Begley, Farley and Schmitt suggest that “the existence of an IAC does not depend on “protracted” armed violence at a significant level of intensity” and cite, in support of that proposition, paragraph 70 of the ICTY’s interlocutory appeal decision in Tadic. However, it is not clear at all that the Tribunal adopted in that case a binary and straightforward distinction between international and internal armed conflicts. Beyond what the three above authors cite, the Tribunal said, in relation to both types of armed conflicts, that “International humanitarian law applies from the initiation of such armed conflicts and extends beyond the cessation of hostilities until a general conclusion of peace is reached.” In other words, IHL applies to armed conflicts that last and involve hostilities over a certain period of time. Hence, on a more careful reading of Tadic, hostilities ought to have taken place, as something that has been initiated, continued and ended, in order for any armed conflict including IAC to exist in the first place. This position is not changed by that fact that some internal document of the US Government says that the Venezuela operation “will constitute” an IAC.

It will be recalled that the same partial reading of paragraph 70 of Tadic as one above has been employed in the commentary to the Third Geneva Convention prepared by the International Committee of the Red Cross (ICRC). The Commentary suggests that “There is no requirement that the use of armed force between the Parties reach a certain level of intensity before it can be said that an armed conflict exists” (paras 251, 269-270). As explained earlier, there are multiple flaws in the ICRS’s approach to this matter, ranging from analytical flaws to evidentiary ones.

Therefore, the outcome is that IHL did not apply to the US use of force in Venezuela, that operation was governed by other areas of international law such as jus ad bellum (under which it was plainly an act of aggression) and human rights law, and consequently President Maduro does not qualify as a prisoner of war.
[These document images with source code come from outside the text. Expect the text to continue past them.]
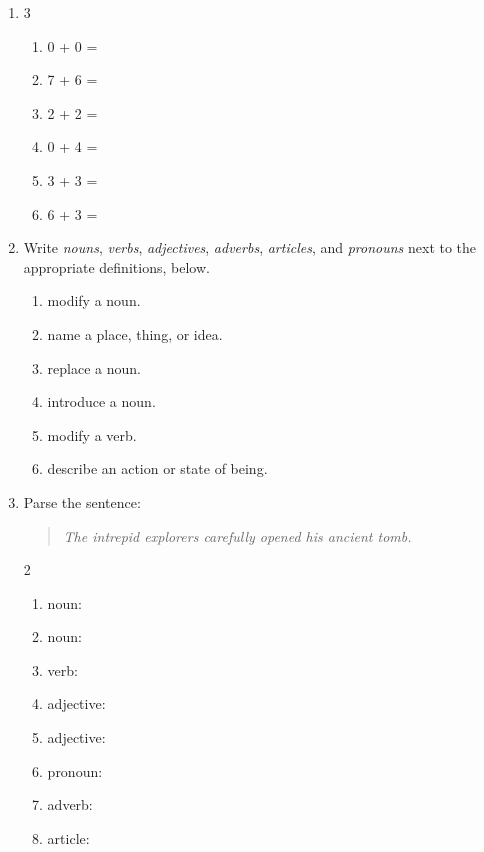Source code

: \documentclass{tufte-book}
\begin{document}
\begin{enumerate}
  \item
  \begin{multicols}{3}
    \begin{enumerate}\bigskip
      \item 0 + 0 = \dotfill\bigskip
      \item 7 + 6 = \dotfill
      \item 2 + 2 = \dotfill\bigskip
      \item 0 + 4 = \dotfill
      \item 3 + 3 = \dotfill\bigskip
      \item 6 + 3 = \dotfill
    \end{enumerate}
  \end{multicols}

  \item
  Write \textit{nouns}, \textit{verbs}, \textit{adjectives},
  \textit{adverbs}, \textit{articles}, and \textit{pronouns}
  next to the appropriate definitions, below.\bigskip
  \begin{enumerate}
    \item \dotfill\bigskip modify a noun.
    \item \dotfill\bigskip name a place, thing, or idea.
    \item \dotfill\bigskip replace a noun.
    \item \dotfill\bigskip introduce a noun.
    \item \dotfill\bigskip modify a verb.
    \item \dotfill\bigskip describe an action or state of being.
  \end{enumerate}

  \item Parse the sentence:
  \begin{quote}
    \textit{The intrepid explorers carefully opened his ancient tomb.}
  \end{quote}
  \begin{multicols}{2}
    \begin{enumerate}\bigskip
      \item noun: \dotfill\bigskip
      \item noun: \dotfill\bigskip
      \item verb: \dotfill\bigskip
      \item adjective: \dotfill
      \item adjective: \dotfill\bigskip
      \item pronoun: \dotfill\bigskip
      \item adverb: \dotfill\bigskip
      \item article: \dotfill
    \end{enumerate}
  \end{multicols}


\end{enumerate}
\end{document}
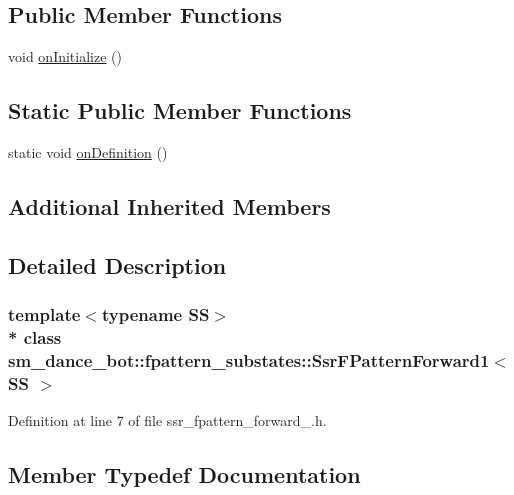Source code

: \subsection*{Public Member Functions}
\begin{DoxyCompactItemize}
\item 
void \hyperlink{structsm__dance__bot_1_1fpattern__substates_1_1SsrFPatternForward1_aa05e7d73a7e1cc76531d3273ca6089a4}{on\+Initialize} ()
\end{DoxyCompactItemize}
\subsection*{Static Public Member Functions}
\begin{DoxyCompactItemize}
\item 
static void \hyperlink{structsm__dance__bot_1_1fpattern__substates_1_1SsrFPatternForward1_aa7458f47c18f3ad6795e910d298a9582}{on\+Definition} ()
\end{DoxyCompactItemize}
\subsection*{Additional Inherited Members}


\subsection{Detailed Description}
\subsubsection*{template$<$typename SS$>$\\*
class sm\+\_\+dance\+\_\+bot\+::fpattern\+\_\+substates\+::\+Ssr\+F\+Pattern\+Forward1$<$ S\+S $>$}



Definition at line 7 of file ssr\+\_\+fpattern\+\_\+forward\+\_.\+h.



\subsection{Member Typedef Documentation}
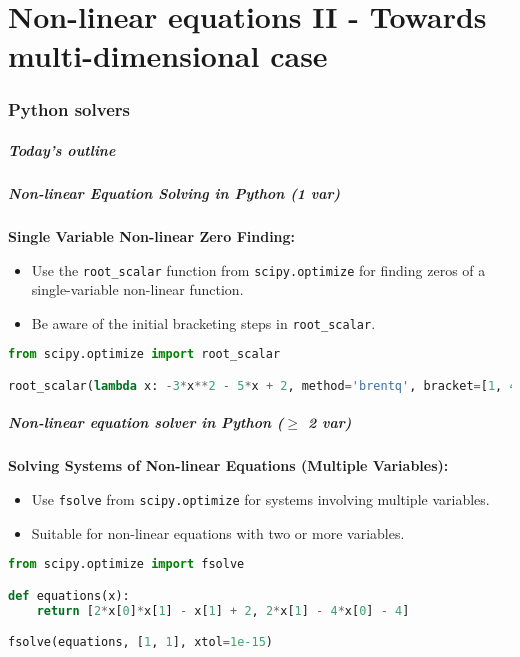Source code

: \part{Non-linear equations II - Towards multi-dimensional case}
\section{Python solvers}
\begin{frame}[label=contents_integration]
  \frametitle{Today's outline}
\end{frame}
\begin{frame}[fragile]
  \frametitle{Non-linear Equation Solving in Python (1 var)}

  \textbf{Single Variable Non-linear Zero Finding:}
  \begin{itemize}
      \item Use the \texttt{root\_scalar} function from \texttt{scipy.optimize} for finding zeros of a single-variable non-linear function.
      \item Be aware of the initial bracketing steps in \texttt{root\_scalar}.
  \end{itemize}

  \begin{lstlisting}[language=Python]
from scipy.optimize import root_scalar

root_scalar(lambda x: -3*x**2 - 5*x + 2, method='brentq', bracket=[1, 4], xtol=1e-15)
  \end{lstlisting}
  
\end{frame}


\begin{frame}[fragile]
  \frametitle{Non-linear equation solver in Python ($\geq$ 2 var)}

  \textbf{Solving Systems of Non-linear Equations (Multiple Variables):}
  \begin{itemize}
      \item Use \texttt{fsolve} from \texttt{scipy.optimize} for systems involving multiple variables.
      \item Suitable for non-linear equations with two or more variables.
  \end{itemize}
  \begin{lstlisting}[language=Python]
from scipy.optimize import fsolve

def equations(x):
    return [2*x[0]*x[1] - x[1] + 2, 2*x[1] - 4*x[0] - 4]

fsolve(equations, [1, 1], xtol=1e-15)
    \end{lstlisting}
\end{frame}


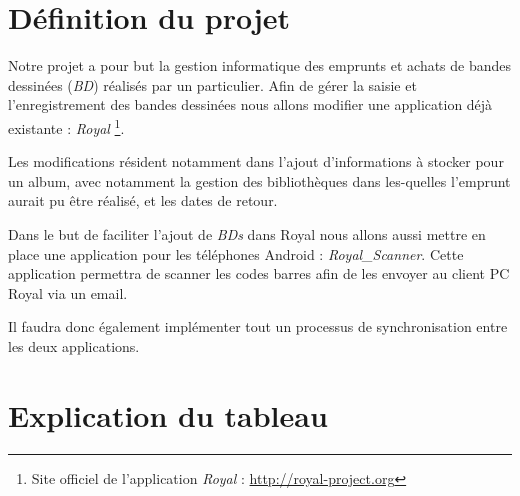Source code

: \documentclass[etudiants]{support-iutrs}
\begin{document}
\header
\section*{Définition du projet}

Notre projet a pour but la gestion informatique des emprunts et achats de bandes dessinées (\emph{BD}) réalisés par un particulier.
Afin de gérer la saisie et l'enregistrement des bandes dessinées nous allons modifier une application déjà existante : \emph{Royal}
\footnote{Site officiel de l'application \emph{Royal} : \url{http://royal-project.org}}.

Les modifications résident notamment dans l'ajout d'informations à stocker pour un album, avec notamment la gestion des bibliothèques dans les-quelles l'emprunt aurait pu être réalisé, et les dates de retour. 

Dans le but de faciliter l'ajout de \emph{BDs} dans Royal nous allons aussi mettre en place une application pour les téléphones Android : \emph{Royal\_Scanner}.
Cette application permettra de scanner les codes barres afin de les envoyer au client PC Royal via un email.

Il faudra donc également implémenter tout un processus de synchronisation entre les deux applications. 

\section*{Explication du tableau}
\end{document}
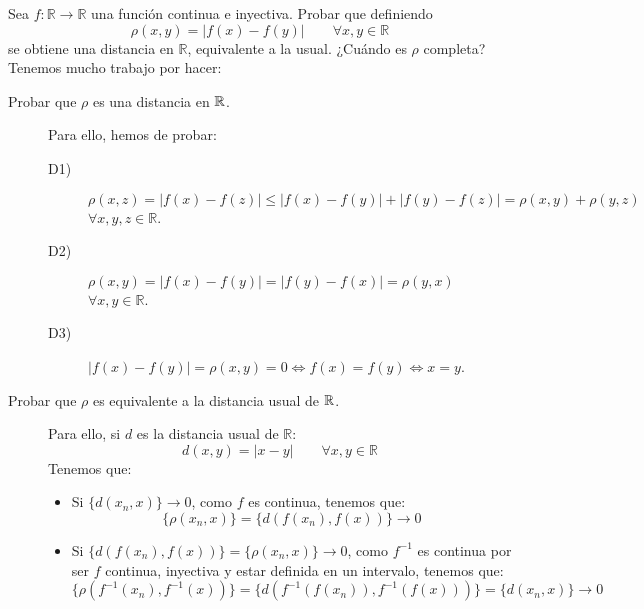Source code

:     \begin{ejercicio}
    Sea \( f : \mathbb{R} \rightarrow \mathbb{R} \) una función continua e inyectiva. Probar que definiendo
    \[
    \rho(x,y) = |f(x) - f(y)| \qquad \forall x, y \in \mathbb{R}
    \]
    se obtiene una distancia en \( \mathbb{R} \), equivalente a la usual. ¿Cuándo es \( \rho \) completa?\\

    \noindent
    Tenemos mucho trabajo por hacer:
    \begin{description}
        \item [Probar que $\rho$ es una distancia en $\mathbb{R}$.] Para ello, hemos de probar:
            \begin{description}
                \item [D1)] $\rho(x,z) = |f(x) - f(z)| \leq |f(x) - f(y)| + |f(y) - f(z)| = \rho(x,y) + \rho(y,z)$ $\forall x,y,z\in \mathbb{R}$.
                \item [D2)] $\rho(x,y) = |f(x) - f(y)| = |f(y) - f(x)| = \rho(y,x)$ $\forall x,y\in \mathbb{R}$.
                \item [D3)] $|f(x) - f(y)| = \rho(x,y) = 0 \Longleftrightarrow f(x) = f(y) \Longleftrightarrow x=y$.
            \end{description}
        \item [Probar que $\rho$ es equivalente a la distancia usual de $\mathbb{R}$.] Para ello, si $d$ es la distancia usual de $\mathbb{R}$:
            \begin{equation*}
                d(x,y) = |x-y| \qquad \forall x,y\in \mathbb{R}
            \end{equation*}
            Tenemos que:
            \begin{itemize}
                \item Si $\{d(x_n,x)\}\to 0$, como $f$ es continua, tenemos que:
                    \begin{equation*}
                        \{\rho(x_n,x)\} = \{d(f(x_n),f(x))\} \to 0
                    \end{equation*}
                \item Si $\{d(f(x_n),f(x))\} = \{\rho(x_n,x)\} \to 0$, como $f^{-1}$ es continua por ser $f$ continua, inyectiva y estar definida en un intervalo, tenemos que:
                    \begin{equation*}
                        \{\rho(f^{-1}(x_n), f^{-1}(x) )\} = \{d(f^{-1}(f(x_n)), f^{-1}(f(x)))\} = \{d(x_n,x)\} \to 0
                    \end{equation*}

\end{itemize}
\end{description}
\end{ejercicio}
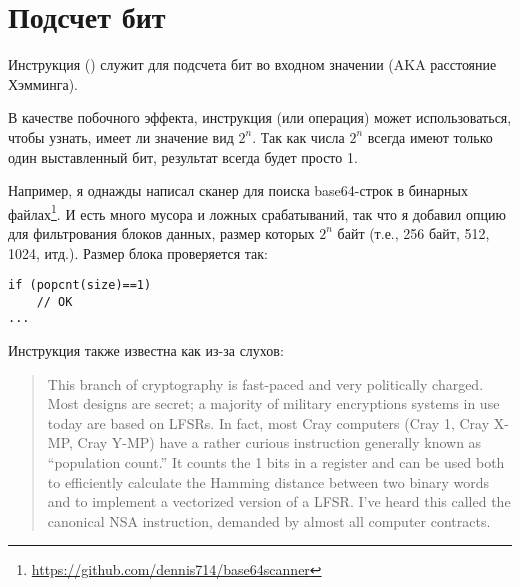 \section{Подсчет бит}
\label{POPCNT}

Инструкция  () служит для подсчета бит во входном значении (\ac{AKA} расстояние Хэмминга).

В качестве побочного эффекта, инструкция  (или операция) может использоваться, чтобы узнать,
имеет ли значение вид $2^n$.
Так как числа $2^n$ всегда имеют только один выставленный бит, результат  всегда будет просто 1.

Например, я однажды написал сканер для поиска base64-строк в бинарных файлах\footnote{\url{https://github.com/dennis714/base64scanner}}.
И есть много мусора и ложных срабатываний, так что я добавил опцию для фильтрования блоков данных, размер которых $2^n$ байт
(т.е., 256 байт, 512, 1024, итд.).
Размер блока проверяется так:

\begin{lstlisting}[style=customc]
if (popcnt(size)==1)
	// OK
...
\end{lstlisting}

Инструкция также известна как  из-за слухов:

\begin{framed}
\begin{quotation}
  This branch of cryptography is fast-paced and very politically charged.
  Most designs are secret; a majority of military encryptions systems in use today are 
  based on LFSRs. 
  In fact, most Cray computers (Cray 1, Cray X-MP, Cray Y-MP) have a rather curious 
  instruction generally known as “population count.” It counts the 1 bits in a register 
  and can be used both to efficiently calculate the Hamming distance between two binary 
  words and to implement a vectorized version of a LFSR. I’ve heard this called the canonical 
  NSA instruction, demanded by almost all computer contracts.
\end{quotation}
\end{framed}
\InSqBrackets{\Schneier{}}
The argument that IHL applies to this situation serves not other purpose than to justify the trial of a foreign head of State in the USA for which there is no other legitimate ground available under international law. Instead, under both jus ad bellum and human rights law, as well as pursuant to secondary rules on State responsibility, US authorities are obliged to release President Maduro, because legal consequences of aggression cannot be lawfully maintained intact, because under human rights law the male detentus principle applies, and because under the law of State responsibility US authorities are bound to cease the ongoing violation of international law (as they were also told by the International Court relatively recently), provide a restitution in kind and abstain from any conduct that maintains the consequences of a serious breach of peremptory norms. Also, albeit somewhat more tenuously, head of State immunity issue would also have to be addressed. The invocation of IHL purports to sweep away legal consequences required by international law in the name of the same international law. Though it may be open to question whether that is worth the effort, given the recent and unprecedented candour offered from the White House on this matter.

The problem is obviously not limited to the Venezuela situation. While here the IHL is invoked to justify a trial of a person in violation of international law, in other cases the projected relevance of IHL could be invoked at the service of other agenda, for instance one to justify or label the harm caused through the aggression as harm caused within the limits of military necessity or to military objects. In all such cases, the chief consequence of bringing in IHL would be to protect the aggressor by confusing or explaining away the law that applies to the act of aggression.